* [Data for this task]
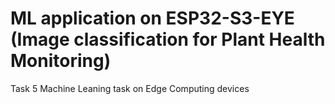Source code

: ﻿# ML application on ESP32-S3-EYE (Image classification for Plant Health Monitoring) 
Task 5 Machine Leaning task on Edge Computing devices
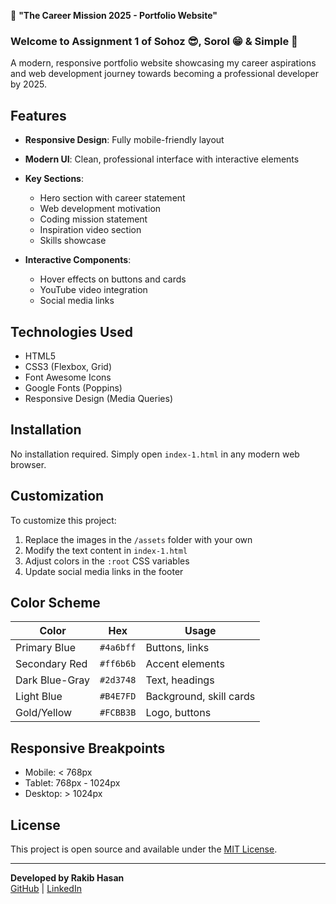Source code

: 💼 **"The Career Mission 2025 - Portfolio Website"**

### Welcome to Assignment 1 of Sohoz 😎, Sorol 😁 & Simple 🤩

A modern, responsive portfolio website showcasing my career aspirations and web development journey towards becoming a professional developer by 2025.

## Features

- **Responsive Design**: Fully mobile-friendly layout
- **Modern UI**: Clean, professional interface with interactive elements
- **Key Sections**:
  - Hero section with career statement
  - Web development motivation
  - Coding mission statement
  - Inspiration video section
  - Skills showcase
  
- **Interactive Components**:
  - Hover effects on buttons and cards
  - YouTube video integration
  - Social media links

## Technologies Used

- HTML5
- CSS3 (Flexbox, Grid)
- Font Awesome Icons
- Google Fonts (Poppins)
- Responsive Design (Media Queries)

## Installation

No installation required. Simply open `index-1.html` in any modern web browser.

## Customization

To customize this project:

1. Replace the images in the `/assets` folder with your own
2. Modify the text content in `index-1.html`
3. Adjust colors in the `:root` CSS variables
4. Update social media links in the footer

## Color Scheme

| Color               | Hex       | Usage                      |
|---------------------|-----------|----------------------------|
| Primary Blue        | `#4a6bff` | Buttons, links             |
| Secondary Red       | `#ff6b6b` | Accent elements            |
| Dark Blue-Gray      | `#2d3748` | Text, headings             |
| Light Blue          | `#B4E7FD` | Background, skill cards    |
| Gold/Yellow         | `#FCBB3B` | Logo, buttons              |

## Responsive Breakpoints

- Mobile: < 768px
- Tablet: 768px - 1024px
- Desktop: > 1024px

## License

This project is open source and available under the [MIT License](LICENSE).

---

**Developed by Rakib Hasan**  
[GitHub](https://github.com/Rakib-Hasan-110) | [LinkedIn](https://www.linkedin.com/in/rakib-hasan110)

* [Problem description] From the entries above, copy every line that holds the word "Rakib".

* [Expected answer]
**Developed by Rakib Hasan**  
[GitHub](https://github.com/Rakib-Hasan-110) | [LinkedIn](https://www.linkedin.com/in/rakib-hasan110)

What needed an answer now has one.